When you attend various street festivals and other crowd drawing activities in Seattle, you often see the booths of the Seattle P-I and the Seattle Times set up to offer you subscriptions for something equal to twenty-five cents and two Wheaties box-tops. I pass them by since I don't want to be part of a chain of people that stains bleached wood pulp only to return it to the recycling bin.

There are some Seattle mornings -- fewer now -- when you can step out of your house and see that the Seattle P-I or the Seattle Times is so desperate to get your attention, it has thrown a newspaper onto your lawn even thought you never, ever asked for it. I just sigh and shuffle out onto my lawn, pick it up, and then walk to the alley and place it directly into the recycling bin.

I can't recall the last time I actually sat down and read a newspaper. I can't recall the last time, until today, I was actually interested in what the all-too-predictable Seattle newspapers had to say. And now that's over. As the kids would text, Sippican Cottage: I'm Not Interested. Period. "C U Wudn't Want to B U."
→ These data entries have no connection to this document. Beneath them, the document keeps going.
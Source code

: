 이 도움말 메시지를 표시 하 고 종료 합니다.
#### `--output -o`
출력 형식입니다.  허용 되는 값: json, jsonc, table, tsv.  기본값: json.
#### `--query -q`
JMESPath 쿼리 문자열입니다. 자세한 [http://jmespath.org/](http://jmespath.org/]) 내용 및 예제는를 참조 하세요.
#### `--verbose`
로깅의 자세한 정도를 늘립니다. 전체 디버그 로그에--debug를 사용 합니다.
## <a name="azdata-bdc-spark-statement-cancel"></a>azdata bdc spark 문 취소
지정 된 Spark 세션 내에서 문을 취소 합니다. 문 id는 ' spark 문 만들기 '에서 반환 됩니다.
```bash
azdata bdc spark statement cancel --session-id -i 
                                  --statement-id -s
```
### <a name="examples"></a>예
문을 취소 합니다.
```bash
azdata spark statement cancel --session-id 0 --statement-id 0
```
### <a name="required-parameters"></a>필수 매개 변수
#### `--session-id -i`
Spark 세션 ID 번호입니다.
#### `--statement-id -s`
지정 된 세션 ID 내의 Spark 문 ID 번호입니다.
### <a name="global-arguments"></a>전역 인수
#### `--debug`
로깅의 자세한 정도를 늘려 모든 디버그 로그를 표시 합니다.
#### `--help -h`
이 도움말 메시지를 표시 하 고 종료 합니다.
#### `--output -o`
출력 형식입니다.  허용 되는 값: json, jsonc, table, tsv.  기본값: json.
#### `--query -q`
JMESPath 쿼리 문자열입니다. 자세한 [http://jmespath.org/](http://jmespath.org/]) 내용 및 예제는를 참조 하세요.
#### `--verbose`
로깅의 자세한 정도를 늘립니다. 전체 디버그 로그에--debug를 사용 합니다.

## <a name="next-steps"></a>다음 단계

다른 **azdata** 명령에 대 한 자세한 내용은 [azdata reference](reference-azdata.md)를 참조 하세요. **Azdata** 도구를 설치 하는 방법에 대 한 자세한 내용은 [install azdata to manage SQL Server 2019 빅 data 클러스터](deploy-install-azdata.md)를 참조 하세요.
When I read these arcane "free press uncorrupted by a fascist state" justifications like this one from The Decider at the P-I, the line that runs through my mind is from Butch Cassidy and the Sundance Kid. Butch and Sundance are being pursued by the implacable forces that are hunting them unto death and Butch comes up with one of his insights. Sundance just looks at him with a flat look and says, as one might say to The Decider, "You just keep thinkin' Butch. That's what you're good at."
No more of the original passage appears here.